M-Estimates of Regression

DESCRIPTION:
Performs M-estimation of a single response on one or more explanatory variables. Several different weighting (psi) functions are available as well as other options.

USAGE:
rreg(x, y, w=rep(1,nrow(x)), int=T, init=lsfit(x, y, w, int=F)$coef,
    method=wt.default, wx, iter=20, acc=10*.Machine$single.eps^0.5,
    test.vec="resid")

REQUIRED ARGUMENTS:
x:
vector or matrix of the explanatory variable(s). Columns represent variables and rows represent observations. This should not include a column of 1s for the intercept unless int=FALSE. Missing values (NAs) are allowed.
y:
vector of the response variable, to be regressed on x. Missing values (NAs) are allowed.

OPTIONAL ARGUMENTS:
w:
initial weights for robustness; for example, w may be the weights computed from residuals in previous iterations of rreg. The argument wx should be used for weights that are to remain constant from iteration to iteration.
int:
logical flag: should an intercept term be included in the regression?
init:
vector of initial coefficient values. This must have the same number of elements as there are columns in x.
method:
function which returns a vector of weights given scaled residuals. The default, wt.default, is the converged Huber estimate followed by the bisquare. See the examples below for a way to give different values for the tuning constants where applicable.
wx:
weighting vector (for intrinsic weights, not the weights used in the iterative fit). Missing values (NAs) are allowed.
iter:
maximum number of iterations.
acc:
convergence tolerance.
test.vec:
character string specifying the convergence criterion. The relative change is tested for residuals with a value of "resid", for coefficients with "coef", and for weights with "w". If test.vec=NULL, then the orthogonality of the residuals to x is tested.

VALUE:
list with the following components:
coef:
vector of coefficients in the final fit.
resid:
vector of final residuals.
fitted.values:
vector of the fitted values.
w:
vector of final weights in the iteration, excluding the influence of wx.
int:
logical flag telling whether an intercept was fitted.
conv:
vector of the value of the convergence criterion at each iteration.
status:
character string: "converged" if the iterations converged normally, or else a message describing abnormal convergence.

DETAILS:
The routine uses iteratively reweighted least squares to approximate the robust fit, with residuals from the current fit passed through a weighting function to give weights for the next iteration. There are several possible weighting functions, and you are free to create your own. The weight functions that are available are: wt.andrews, wt.bisquare, wt.cauchy, wt.default, wt.fair, wt.hampel, wt.huber, wt.logistic, wt.median, wt.talworth, wt.welsch.

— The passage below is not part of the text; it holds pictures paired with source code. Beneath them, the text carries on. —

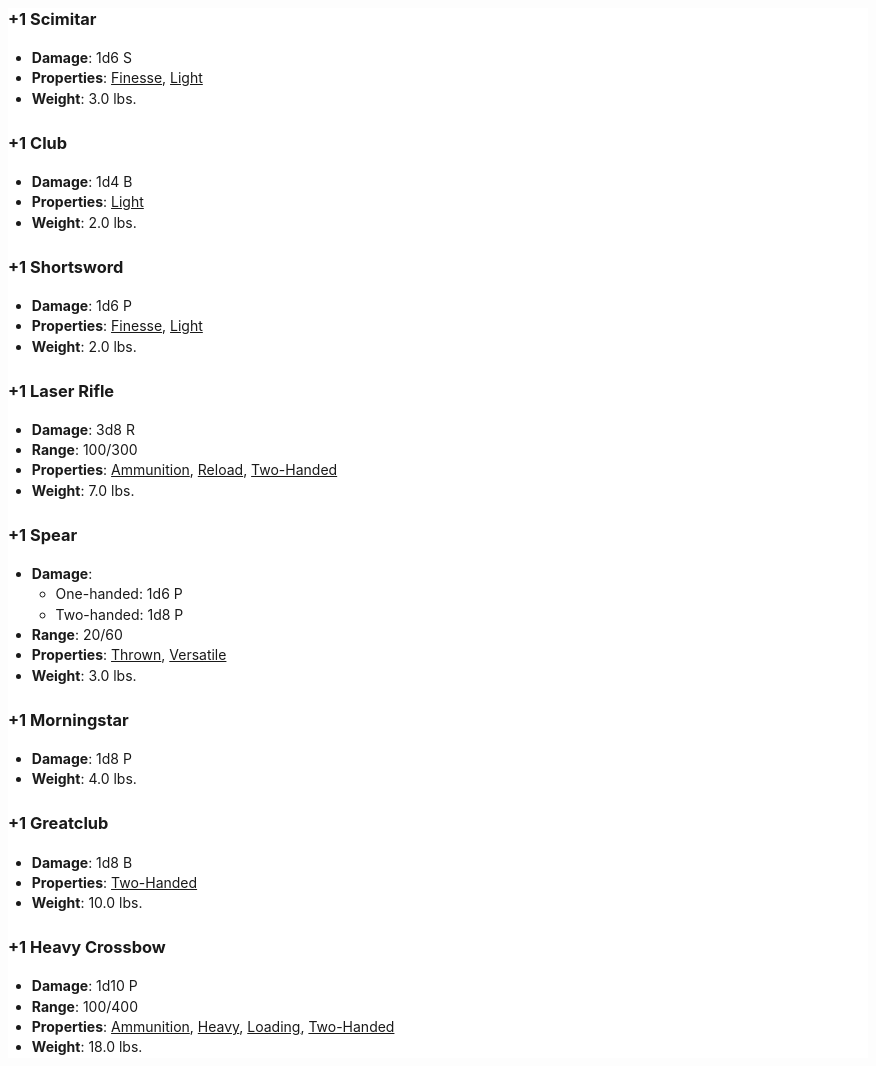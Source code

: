 ### +1 Scimitar

- **Damage**: 1d6 S
- **Properties**: [Finesse](item-properties.md#Finesse), [Light](item-properties.md#Light)
- **Weight**: 3.0 lbs.

### +1 Club

- **Damage**: 1d4 B
- **Properties**: [Light](item-properties.md#Light)
- **Weight**: 2.0 lbs.

### +1 Shortsword

- **Damage**: 1d6 P
- **Properties**: [Finesse](item-properties.md#Finesse), [Light](item-properties.md#Light)
- **Weight**: 2.0 lbs.

### +1 Laser Rifle

- **Damage**: 3d8 R
- **Range**: 100/300
- **Properties**: [Ammunition](item-properties.md#Ammunition), [Reload](item-properties.md#Reload), [Two-Handed](item-properties.md#Two-Handed)
- **Weight**: 7.0 lbs.

### +1 Spear

- **Damage**:
  - One-handed: 1d6 P
  - Two-handed: 1d8 P
- **Range**: 20/60
- **Properties**: [Thrown](item-properties.md#Thrown), [Versatile](item-properties.md#Versatile)
- **Weight**: 3.0 lbs.

### +1 Morningstar

- **Damage**: 1d8 P
- **Weight**: 4.0 lbs.

### +1 Greatclub

- **Damage**: 1d8 B
- **Properties**: [Two-Handed](item-properties.md#Two-Handed)
- **Weight**: 10.0 lbs.

### +1 Heavy Crossbow

- **Damage**: 1d10 P
- **Range**: 100/400
- **Properties**: [Ammunition](item-properties.md#Ammunition), [Heavy](item-properties.md#Heavy), [Loading](item-properties.md#Loading), [Two-Handed](item-properties.md#Two-Handed)
- **Weight**: 18.0 lbs.
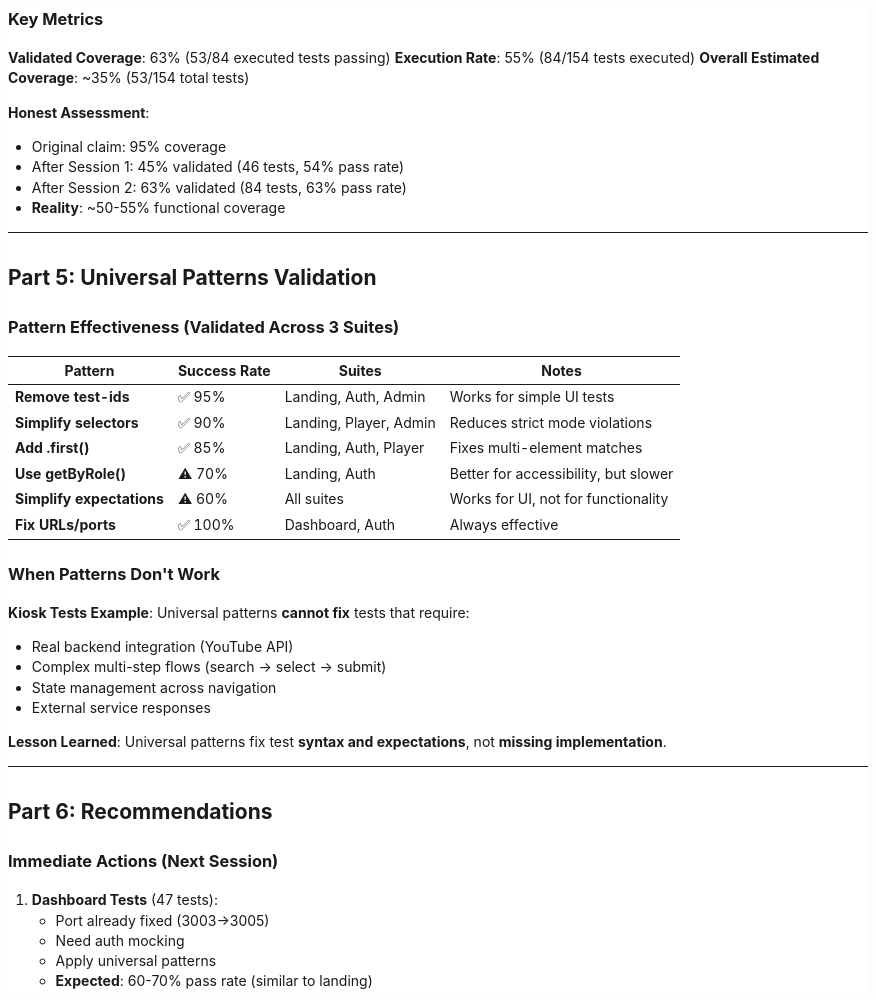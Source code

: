 ### Key Metrics

**Validated Coverage**: 63% (53/84 executed tests passing)
**Execution Rate**: 55% (84/154 tests executed)
**Overall Estimated Coverage**: ~35% (53/154 total tests)

**Honest Assessment**:
- Original claim: 95% coverage
- After Session 1: 45% validated (46 tests, 54% pass rate)
- After Session 2: 63% validated (84 tests, 63% pass rate)
- **Reality**: ~50-55% functional coverage

---

## Part 5: Universal Patterns Validation

### Pattern Effectiveness (Validated Across 3 Suites)

| Pattern | Success Rate | Suites | Notes |
|---------|--------------|--------|-------|
| **Remove test-ids** | ✅ 95% | Landing, Auth, Admin | Works for simple UI tests |
| **Simplify selectors** | ✅ 90% | Landing, Player, Admin | Reduces strict mode violations |
| **Add .first()** | ✅ 85% | Landing, Auth, Player | Fixes multi-element matches |
| **Use getByRole()** | ⚠️ 70% | Landing, Auth | Better for accessibility, but slower |
| **Simplify expectations** | ⚠️ 60% | All suites | Works for UI, not for functionality |
| **Fix URLs/ports** | ✅ 100% | Dashboard, Auth | Always effective |

### When Patterns Don't Work

**Kiosk Tests Example**: Universal patterns **cannot fix** tests that require:
- Real backend integration (YouTube API)
- Complex multi-step flows (search → select → submit)
- State management across navigation
- External service responses

**Lesson Learned**: Universal patterns fix test **syntax and expectations**, not **missing implementation**.

---

## Part 6: Recommendations

### Immediate Actions (Next Session)

1. **Dashboard Tests** (47 tests):
   - Port already fixed (3003→3005)
   - Need auth mocking
   - Apply universal patterns
   - **Expected**: 60-70% pass rate (similar to landing)
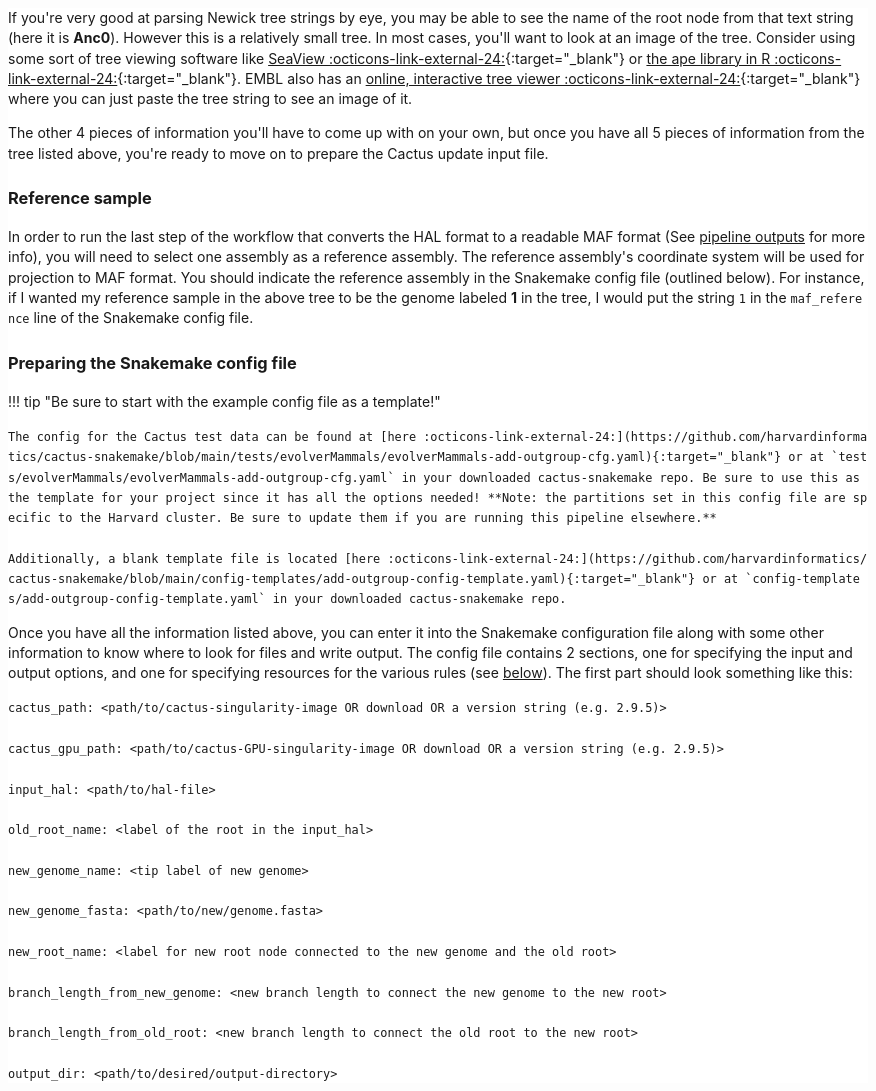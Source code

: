 If you're very good at parsing Newick tree strings by eye, you may be able to see the name of the root node from that text string (here it is **Anc0**). However this is a relatively small tree. In most cases, you'll want to look at an image of the tree. Consider using some sort of tree viewing software like [SeaView :octicons-link-external-24:](https://doua.prabi.fr/software/seaview){:target="_blank"} or [the ape library in R :octicons-link-external-24:](https://cran.r-project.org/web/packages/ape/index.html){:target="_blank"}. EMBL also has an [online, interactive tree viewer :octicons-link-external-24:](https://itol.embl.de/){:target="_blank"} where you can just paste the tree string to see an image of it.

The other 4 pieces of information you'll have to come up with on your own, but once you have all 5 pieces of information from the tree listed above, you're ready to move on to prepare the Cactus update input file.

### Reference sample

In order to run the last step of the workflow that converts the HAL format to a readable MAF format (See [pipeline outputs](#pipeline-outputs) for more info), you will need to select one assembly as a reference assembly. The reference assembly's coordinate system will be used for projection to MAF format. You should indicate the reference assembly in the Snakemake config file (outlined below). For instance, if I wanted my reference sample in the above tree to be the genome labeled **1** in the tree, I would put the string `1` in the `maf_reference` line of the Snakemake config file.

### Preparing the Snakemake config file

!!! tip "Be sure to start with the example config file as a template!"

    The config for the Cactus test data can be found at [here :octicons-link-external-24:](https://github.com/harvardinformatics/cactus-snakemake/blob/main/tests/evolverMammals/evolverMammals-add-outgroup-cfg.yaml){:target="_blank"} or at `tests/evolverMammals/evolverMammals-add-outgroup-cfg.yaml` in your downloaded cactus-snakemake repo. Be sure to use this as the template for your project since it has all the options needed! **Note: the partitions set in this config file are specific to the Harvard cluster. Be sure to update them if you are running this pipeline elsewhere.**

    Additionally, a blank template file is located [here :octicons-link-external-24:](https://github.com/harvardinformatics/cactus-snakemake/blob/main/config-templates/add-outgroup-config-template.yaml){:target="_blank"} or at `config-templates/add-outgroup-config-template.yaml` in your downloaded cactus-snakemake repo.

Once you have all the information listed above, you can enter it into the Snakemake configuration file along with some other information to know where to look for files and write output. The config file contains 2 sections, one for specifying the input and output options, and one for specifying resources for the various rules (see [below](#specifying-resources-for-each-rule)). The first part should look something like this:

```
cactus_path: <path/to/cactus-singularity-image OR download OR a version string (e.g. 2.9.5)>

cactus_gpu_path: <path/to/cactus-GPU-singularity-image OR download OR a version string (e.g. 2.9.5)>

input_hal: <path/to/hal-file>

old_root_name: <label of the root in the input_hal>

new_genome_name: <tip label of new genome>

new_genome_fasta: <path/to/new/genome.fasta>

new_root_name: <label for new root node connected to the new genome and the old root>

branch_length_from_new_genome: <new branch length to connect the new genome to the new root>

branch_length_from_old_root: <new branch length to connect the old root to the new root>

output_dir: <path/to/desired/output-directory>

```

Here we describe the calculations for some of the weight functions available. The vector u below is the vector of residuals divided by the (Gaussian consistent) MAD of the residuals. c is a "tuning" constant with default values as indicated for each method. (See the examples for suggestions on how to override these defaults.)

andrews The weighting function is sin(u/c)/(u/c) for abs(u) <= pi*c and 0 otherwise. The default c is 1.339.

bisquare The weight function is (1 - (u/c)^2)^2 if u < c and 0 otherwise. The default is c=4.685.

cauchy The weight function is 1/(1 + (u/c)^2) with c=2.385 the default.

fair 1/(1 + abs(u/c))^2 is the weight function and 1.4 is the default for c.

hampel This has three tuning constants, a, b and c. The weight function is 1 if abs(u)<=a; it is a/abs(u) for a<abs(u)<=b; it is (a*((c-abs(u))/(c-b)))/abs(u) for b<abs(u)<=c; and it is 0 otherwise. The defaults for a, b and c are 2, 4 and 8.

huber The weight function is 1 for abs(u) < c and c/abs(u) otherwise. The default is c=1.345.

logistic The weight function is tanh(u/c)/(u/c) with c=1.205 the default.

talworth If abs(u) <= c, the weight function is 1, otherwise it is 0. c=2.795 is the default.

welsch The weight function is exp(-2*(abs(u/(2*c))^2)) with a default c of 2.985.

To learn more details about the weighting functions, look at them-they are generally implemented in only a couple of lines of S-PLUS code.

The function rreg, which is described in Heiberger and Becker (1992), is modeled on the algorithm described in Coleman et al. (1980).


BACKGROUND:
These regression estimates are useful when there are outliers in the response. Least squares regression is very sensitive to the assumption that the errors have a Gaussian distribution, so robust techniques are often of value. The M-estimates that rreg produces are susceptible to high leverage points, however (see hat). In technical terms: M-estimates do not have bounded influence.

The ltsreg function is an alternative-it has the highest possible breakdown (almost half the observations, both x and y, can be moved arbitrarily and the estimate will change only a finite amount) but it is somewhat inefficient. Two ways to currently get high-breakdown, high-efficiency regression are to use rreg with weights that are based on the hat diagonal, or to use least squares with weights based on the size of the residuals from the least trimmed squares regression. Research is currently very active on this question, more definite solutions can be expected in the future.


REFERENCES:
Coleman, D., Holland, P., Kaden, N., Klema, V., and Peters, S. C., (1980). A system of subroutines for iteratively re-weighted least-squares computations. ACM Transactions on Mathematical Software 6, 327-336.

Hampel, F. R., Ronchetti, E. M., Rousseeuw, P. J. and Stahel, W. A. (1986). Robust Statistics, The Approach Based on Influence Functions. Wiley, New York.

Heiberger, R. and Becker, R. A. (1992). Design of an S function for Robust Regression Using Iteratively Reweighted Least Squares. Journal of Computational and Graphical Statistics. 1, 181-196.


SEE ALSO:
ltsreg , l1fit , lm .

EXAMPLES:
rreg(stack.x, stack.loss, method=wt.huber) # use a Huber weight function

# If a different value for the tuning constant is desired, say c=1.2, then rreg(stack.x, stack.loss, method=function(u) wt.huber(u,c=1.2))

# To implement different values for the tuning constants, we might also do: hamp.139 <- function (r) wt.hampel(r, a=0.1, b=0.3, c=0.9) rreg(stack.x, stack.loss, method=hamp.139)

reg1 <- rreg(x,y, method=wt.talworth, iter=3) rreg(x, y, w=reg1$w, method=wt.bisquare, iter=3)